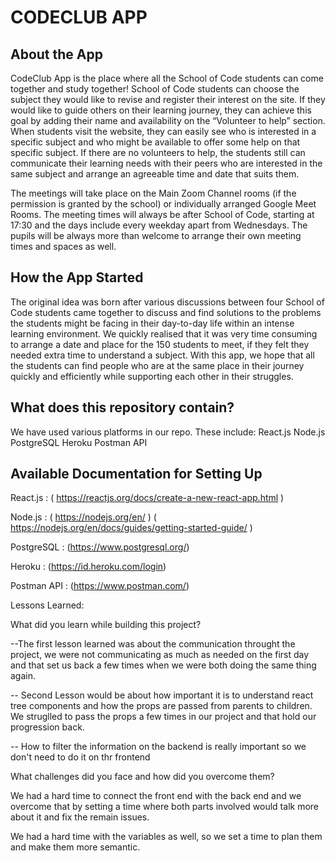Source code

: # CODECLUB APP

## About the App

CodeClub App is the place where all the School of Code students can come together and study together!
School of Code students can choose the subject they would like to revise and register their interest on the site. If they would like to guide others on their learning journey, they can achieve this goal by adding their name and availability on the “Volunteer to help” section.  
When students visit the website, they can easily see who is interested in a specific subject and who might be available to offer some help on that specific subject. If there are no volunteers to help, the students still can communicate their learning needs with their peers who are interested in the same subject and arrange an agreeable time and date that suits them. 

The meetings will take place on the Main Zoom Channel rooms (if the permission is granted by the school) or individually arranged Google Meet Rooms. The meeting times will always be after School of Code, starting at 17:30 and the days include every weekday apart from Wednesdays. The pupils will be always more than welcome to arrange their own meeting times and spaces as well.

How the App Started
---
The original idea was born after various discussions between four School of Code students came together to discuss and find solutions to the problems the students might be facing in their day-to-day life within an intense learning environment. We quickly realised that it was very time consuming to arrange a date and place for the 150 students to meet, if they felt they needed extra time to understand a subject. 
With this app, we hope that all the students can find people who are at the same place in their journey quickly and efficiently while supporting each other in their struggles.

What does this repository contain?
---
We have used various platforms in our repo. These include:
React.js
Node.js
PostgreSQL
Heroku
Postman API

Available Documentation for Setting Up 
---
React.js : ( https://reactjs.org/docs/create-a-new-react-app.html )

Node.js :  ( https://nodejs.org/en/ )
          ( https://nodejs.org/en/docs/guides/getting-started-guide/ )

PostgreSQL : (https://www.postgresql.org/)

Heroku : (https://id.heroku.com/login)

Postman API :  (https://www.postman.com/)

Lessons Learned:

What did you learn while building this project?

--The first lesson learned was about the communication throught the project, we were not communicating as much as needed on the first day and that set us back a few times when we were both doing the same thing again.

-- Second Lesson would be about how important it is to understand react tree components and how the props are passed from parents to children. We struglled to pass the props a few times in our project and that hold our progression back.

-- How to filter the information on the backend is really important so we don't need to do it on thr frontend

What challenges did you face and how did you overcome them?

We had a hard time to connect the front end with the back end and we overcome that by setting a time where both parts involved
would talk more about it and fix the remain issues.

We had a hard time with the variables as well, so we set a time to plan them and make them more semantic.
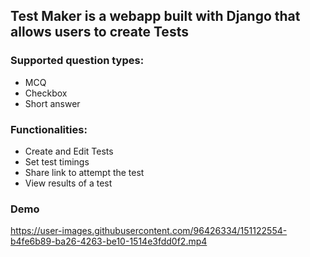 ## Test Maker is a webapp built with Django that allows users to create Tests

### Supported question types: 
- MCQ
- Checkbox
- Short answer

### Functionalities:
- Create and Edit Tests
- Set test timings
- Share link to attempt the test
- View results of a test

### Demo
https://user-images.githubusercontent.com/96426334/151122554-b4fe6b89-ba26-4263-be10-1514e3fdd0f2.mp4

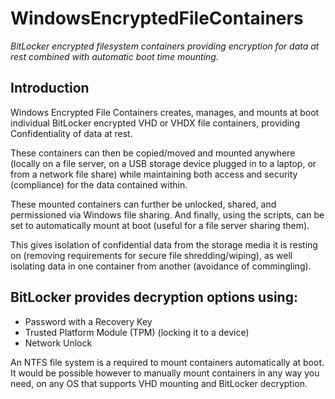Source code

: WindowsEncryptedFileContainers
====

_BitLocker encrypted filesystem containers providing encryption for data at rest combined with automatic boot time mounting._

## Introduction

Windows Encrypted File Containers creates, manages, and mounts at boot individual BitLocker encrypted VHD or VHDX file containers, providing Confidentiality of data at rest.

These containers can then be copied/moved and mounted anywhere (locally on a file server, on a USB storage device plugged in to a laptop, or from a network file share) while maintaining both access and security (compliance) for the data contained within.

These mounted containers can further be unlocked, shared, and permissioned via Windows file sharing. And finally, using the scripts, can be set to automatically mount at boot (useful for a file server sharing them).

This gives isolation of confidential data from the storage media it is resting on (removing requirements for secure file shredding/wiping), as well isolating data in one container from another (avoidance of commingling).

## BitLocker provides decryption options using:
- Password with a Recovery Key
- Trusted Platform Module (TPM) (locking it to a device)
- Network Unlock

An NTFS file system is a required to mount containers automatically at boot. It would be possible however to manually mount containers in any way you need, on any OS that supports VHD mounting and BitLocker decryption.
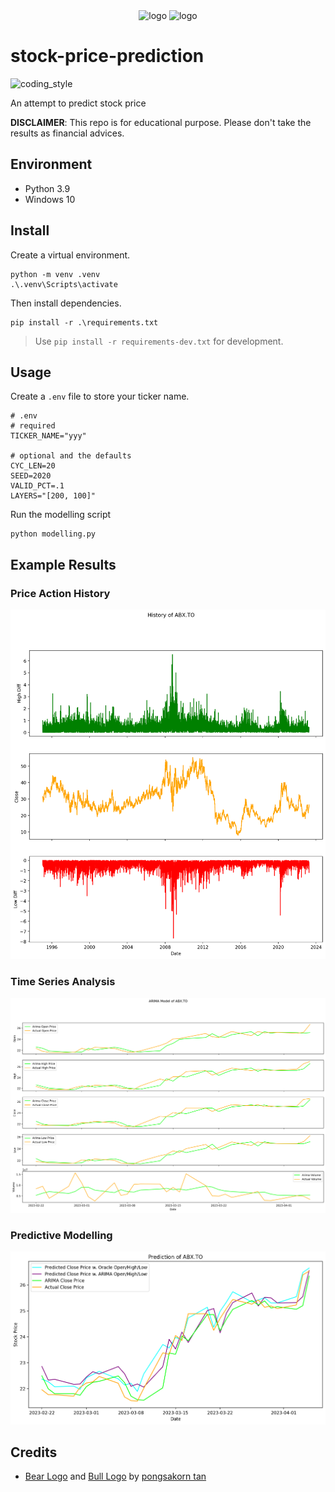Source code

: <div align="center">
    <img src="https://cdn3.iconfinder.com/data/icons/animal-flat-colors/64/bear-512.png" alt="logo" height="128">
    <img src="https://cdn3.iconfinder.com/data/icons/animal-flat-colors/64/bufalo-512.png" alt="logo" height="128">
</div>

# stock-price-prediction

![coding_style](https://img.shields.io/badge/code%20style-black-000000.svg)

An attempt to predict stock price

**DISCLAIMER**: This repo is for educational purpose. Please don't take the results as financial advices.

## Environment

- Python 3.9
- Windows 10

## Install

Create a virtual environment.

    python -m venv .venv
    .\.venv\Scripts\activate

Then install dependencies.

    pip install -r .\requirements.txt

> Use `pip install -r requirements-dev.txt` for development.

## Usage

Create a `.env` file to store your ticker name.

    # .env
    # required
    TICKER_NAME="yyy"

    # optional and the defaults
    CYC_LEN=20
    SEED=2020
    VALID_PCT=.1
    LAYERS="[200, 100]"

Run the modelling script

    python modelling.py

## Example Results

### Price Action History

![](examples/history.ABX.TO.png)

### Time Series Analysis

![](examples/arima.ABX.TO.png)

### Predictive Modelling

![](examples/prediction.ABX.TO.png)

## Credits

- [Bear Logo][1] and [Bull Logo][2] by [pongsakorn tan][3]

[1]: https://www.iconfinder.com/icons/4591876/animal_bear_carnivore_cartoon_fauna_head_zoo_icon
[2]: https://www.iconfinder.com/icons/4591900/animal_buffalo_cape_cartoon_fauna_herbivore_zoo_icon
[3]: https://www.iconfinder.com/kerismaker
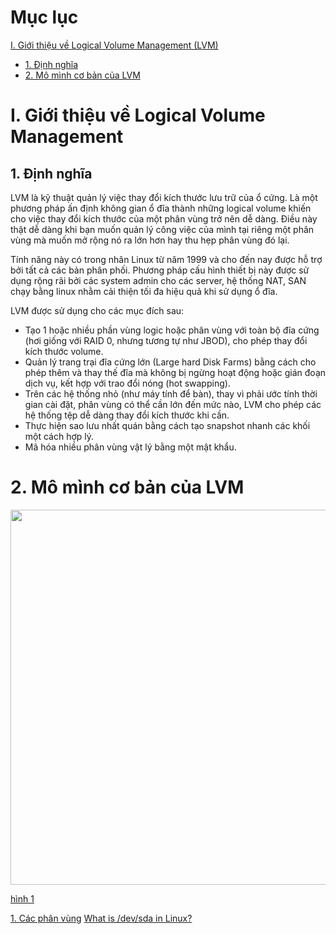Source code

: # Mục lục
[I. Giới thiệu về Logical Volume Management (LVM)](#I.GT)
 - [1. Định nghĩa](#1.DinhNghia)
 - [2. Mô mình cơ bản của LVM](#2.MoHinh)

<a name="I.GT"></a>
# I. Giới thiệu về Logical Volume Management
<a name="1.DinhNghia"></a>
## 1. Định nghĩa 
LVM là kỹ thuật quản lý việc thay đổi kích thước lưu trữ của ổ cứng. Là một phương pháp ấn định không gian ổ đĩa thành những logical volume 
khiến cho việc thay đổi kích thước của một phân vùng trở nên dễ dàng. 
Điều này thật dễ dàng khi bạn muốn quản lý công việc của mình tại riêng một phân vùng mà muốn mở rộng nó ra lớn hơn hay 
thu hẹp phân vùng đó lại.

Tính năng này có trong nhân Linux từ năm 1999 và cho đến nay được hỗ trợ bởi tất cả các bản phân phối. Phương pháp cấu hình thiết bị này được 
sử dụng rộng rãi bởi các system admin cho các server, hệ thống NAT, SAN chạy bằng linux nhằm cải thiện tối đa hiệu quả khi sử dụng ổ đĩa.

LVM được sử dụng cho các mục đích sau:
 - Tạo 1 hoặc nhiều phần vùng logic hoặc phân vùng với toàn bộ đĩa cứng (hơi giống với RAID 0, nhưng tương tự như JBOD), cho phép thay đổi kích thước volume.
 - Quản lý trang trại đĩa cứng lớn (Large hard Disk Farms) bằng cách cho phép thêm và thay thế đĩa mà không bị ngừng hoạt động hoặc gián đoạn dịch vụ, kết hợp với trao đổi nóng (hot swapping).
 - Trên các hệ thống nhỏ (như máy tính để bàn), thay vì phải ước tính thời gian cài đặt, phân vùng có thể cần lớn đến mức nào, LVM cho phép các hệ thống tệp dễ dàng thay đổi kích thước khi cần.
 - Thực hiện sao lưu nhất quán bằng cách tạo snapshot nhanh các khối một cách hợp lý.
 - Mã hóa nhiều phân vùng vật lý bằng một mật khẩu.

<a name="2.MoHinh"></a>
# 2. Mô mình cơ bản của LVM

<img src="https://user-images.githubusercontent.com/79830542/170228577-b707b33a-403b-4291-a1f8-55075079b4d7.png" width="600">



[hình 1](https://www.brainupdaters.net/ca/brief-introduction-logical-volumes-lv-concept-example-application/)

[1. Các phân vùng](https://wikimaytinh.com/partition-la-gi-phan-vung-la-gi.html)
[What is /dev/sda in Linux?](https://www.tec4tric.com/linux/dev-sda-in-linux)
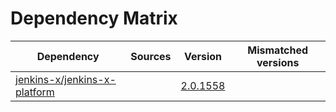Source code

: # Dependency Matrix

Dependency | Sources | Version | Mismatched versions
---------- | ------- | ------- | -------------------
[jenkins-x/jenkins-x-platform](https://github.com/jenkins-x/jenkins-x-platform) |  | [2.0.1558](https://github.com/jenkins-x/jenkins-x-platform/releases/tag/v2.0.1558) |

○ ○ ○ ○ ○ ○ ○

Please list every line of the records that contains "dụng".

» Result:
sử dụng rộng rãi bởi các system admin cho các server, hệ thống NAT, SAN chạy bằng linux nhằm cải thiện tối đa hiệu quả khi sử dụng ổ đĩa.
LVM được sử dụng cho các mục đích sau:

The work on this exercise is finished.